Art-historical writing is for the most part clotted with jargon and larded with cliche, impenetrable in its density, analytic and contentious to a fault, and, worst of all, utterly predictable. Too often lugubrious, the industrialized prose of professional art history is a sorry affair. This fact is well known to some art historians and even one editor of this journal recently asked, if somewhat perfunctorily, where had "the poetry" gone from such writing? There are, of course, exceptions to this generalization of which we all have our favorite examples, but these do not provide much solace.

To be sure, writing art history is not the same thing as creating poetry or fiction, but one wonders why art history cannot share some of the qualities of imaginative literature, why such prose should not be beautiful, playful, witty, and inspiring-in short, a pleasure to read. Why, one wonders, cannot art history tell a good story and tell it well, that is, with drama, excitement, and, above all, with a lively, indeed vibrant language? Many art historians are, like poets and novelists, passionate about art, about its theory and circumstances, but their language, often neutralized to the point of desiccation, does not reveal the passion that drives their scholarship, that reflects their-dare I say it?-love of art. I know art historians who read Proust and James, masters of language, but who themselves write in leaden prose, as if they had nothing to learn from our great writers. I know art historians whose eyes sparkle with life when they talk about art but whose prose is stillborn on the page when they write about it. Why cannot art historians learn to write in artful forms worthy of the art they interpret?

I think the answer to these questions is relatively simple. Most art historians who write do not think of themselves as writers, even though, paradoxically enough, that is what they are-by definition. If art historians thought of themselves as writers, most of them would have to face the fact that they are indeed bad writers, uninspired and uninspiring. Even many art historians who are good writers by art-historical standards, to the extent that there are standards in the field, are at best ordinary by higher criteria of prose style. Professional art historians do not conceive of themselves as writers because they are not trained to think in such terms. They are rigorously schooled in theory, methods, historiography, and scholarly techniques (stylistic analysis, iconography, patronage, and so on), but writing is something to which only lip service is paid in graduate training. If anything, professional art historians are encouraged to distrust writing that is enthusiastic or rich in metaphor. I have a friend, an art historian of international distinction, who often says that if she reads a scholarly work that is entertaining, she is immediately suspicious. Many art historians are fearful that, aspiring to write an entertaining prose, they will give the impression of unseriousness, even of frivolousness, that their prose will be mistaken for mere "belletrism" or "appreciation"-as if graceful prose and seriousness of purpose were incompatible.

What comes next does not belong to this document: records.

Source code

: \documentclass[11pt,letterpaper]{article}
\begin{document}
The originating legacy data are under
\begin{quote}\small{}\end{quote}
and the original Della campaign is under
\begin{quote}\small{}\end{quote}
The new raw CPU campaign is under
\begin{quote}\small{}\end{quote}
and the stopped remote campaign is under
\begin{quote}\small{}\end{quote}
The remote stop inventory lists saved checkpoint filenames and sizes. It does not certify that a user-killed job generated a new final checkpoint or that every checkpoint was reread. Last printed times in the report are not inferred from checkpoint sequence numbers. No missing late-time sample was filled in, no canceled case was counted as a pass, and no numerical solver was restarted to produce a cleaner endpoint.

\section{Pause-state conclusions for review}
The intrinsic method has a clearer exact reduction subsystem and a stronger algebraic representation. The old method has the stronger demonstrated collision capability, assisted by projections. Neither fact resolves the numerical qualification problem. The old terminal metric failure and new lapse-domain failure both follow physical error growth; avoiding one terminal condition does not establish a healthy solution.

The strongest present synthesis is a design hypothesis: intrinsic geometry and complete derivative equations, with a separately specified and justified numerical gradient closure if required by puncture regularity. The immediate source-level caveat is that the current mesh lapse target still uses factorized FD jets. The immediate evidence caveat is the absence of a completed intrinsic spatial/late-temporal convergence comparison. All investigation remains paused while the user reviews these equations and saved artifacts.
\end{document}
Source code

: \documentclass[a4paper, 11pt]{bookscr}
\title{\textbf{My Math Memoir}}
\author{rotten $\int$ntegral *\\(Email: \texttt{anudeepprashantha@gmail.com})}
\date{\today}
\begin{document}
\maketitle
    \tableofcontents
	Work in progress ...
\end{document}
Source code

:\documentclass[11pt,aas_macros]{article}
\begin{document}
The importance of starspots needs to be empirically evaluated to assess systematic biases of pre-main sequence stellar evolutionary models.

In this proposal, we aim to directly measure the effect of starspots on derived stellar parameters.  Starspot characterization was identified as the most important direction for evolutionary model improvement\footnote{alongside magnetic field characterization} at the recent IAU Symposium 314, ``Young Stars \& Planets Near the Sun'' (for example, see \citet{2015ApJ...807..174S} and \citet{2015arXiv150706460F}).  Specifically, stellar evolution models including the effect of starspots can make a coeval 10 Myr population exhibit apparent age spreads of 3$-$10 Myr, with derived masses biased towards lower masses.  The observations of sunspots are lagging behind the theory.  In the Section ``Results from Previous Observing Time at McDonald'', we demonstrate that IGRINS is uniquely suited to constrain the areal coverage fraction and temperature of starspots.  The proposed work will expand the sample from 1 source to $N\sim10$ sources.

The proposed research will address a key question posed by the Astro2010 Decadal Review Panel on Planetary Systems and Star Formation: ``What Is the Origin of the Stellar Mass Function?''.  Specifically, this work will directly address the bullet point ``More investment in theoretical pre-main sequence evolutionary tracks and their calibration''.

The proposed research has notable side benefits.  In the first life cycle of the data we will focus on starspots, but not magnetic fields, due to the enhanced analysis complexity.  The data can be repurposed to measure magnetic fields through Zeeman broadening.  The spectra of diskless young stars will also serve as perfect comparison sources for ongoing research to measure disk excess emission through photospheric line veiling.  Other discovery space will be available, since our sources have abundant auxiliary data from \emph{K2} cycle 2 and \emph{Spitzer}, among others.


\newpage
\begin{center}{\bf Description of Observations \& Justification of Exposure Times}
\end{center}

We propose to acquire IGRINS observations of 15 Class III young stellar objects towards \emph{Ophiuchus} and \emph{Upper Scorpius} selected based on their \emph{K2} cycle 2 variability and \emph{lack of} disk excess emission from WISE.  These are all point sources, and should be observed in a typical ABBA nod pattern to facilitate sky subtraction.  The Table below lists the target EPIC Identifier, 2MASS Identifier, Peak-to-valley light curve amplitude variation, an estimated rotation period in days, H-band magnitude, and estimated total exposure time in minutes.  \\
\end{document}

Neither the "old" art history nor the self-styled "new" art history has a monopoly on bad or even dull writing. Traditional art history has been written in the form of the scholarly monograph or article, types of writing that often, but not always, have tended to abstract art from life by reducing it to formulas-sequences of forms, symbols, and conventions, like so many flavorless linked sausages. The more recent art history has been less concerned with art than with the circumstances in which it was made, especially with patronage and with the social, economic, political, and institutional factors that shape art. …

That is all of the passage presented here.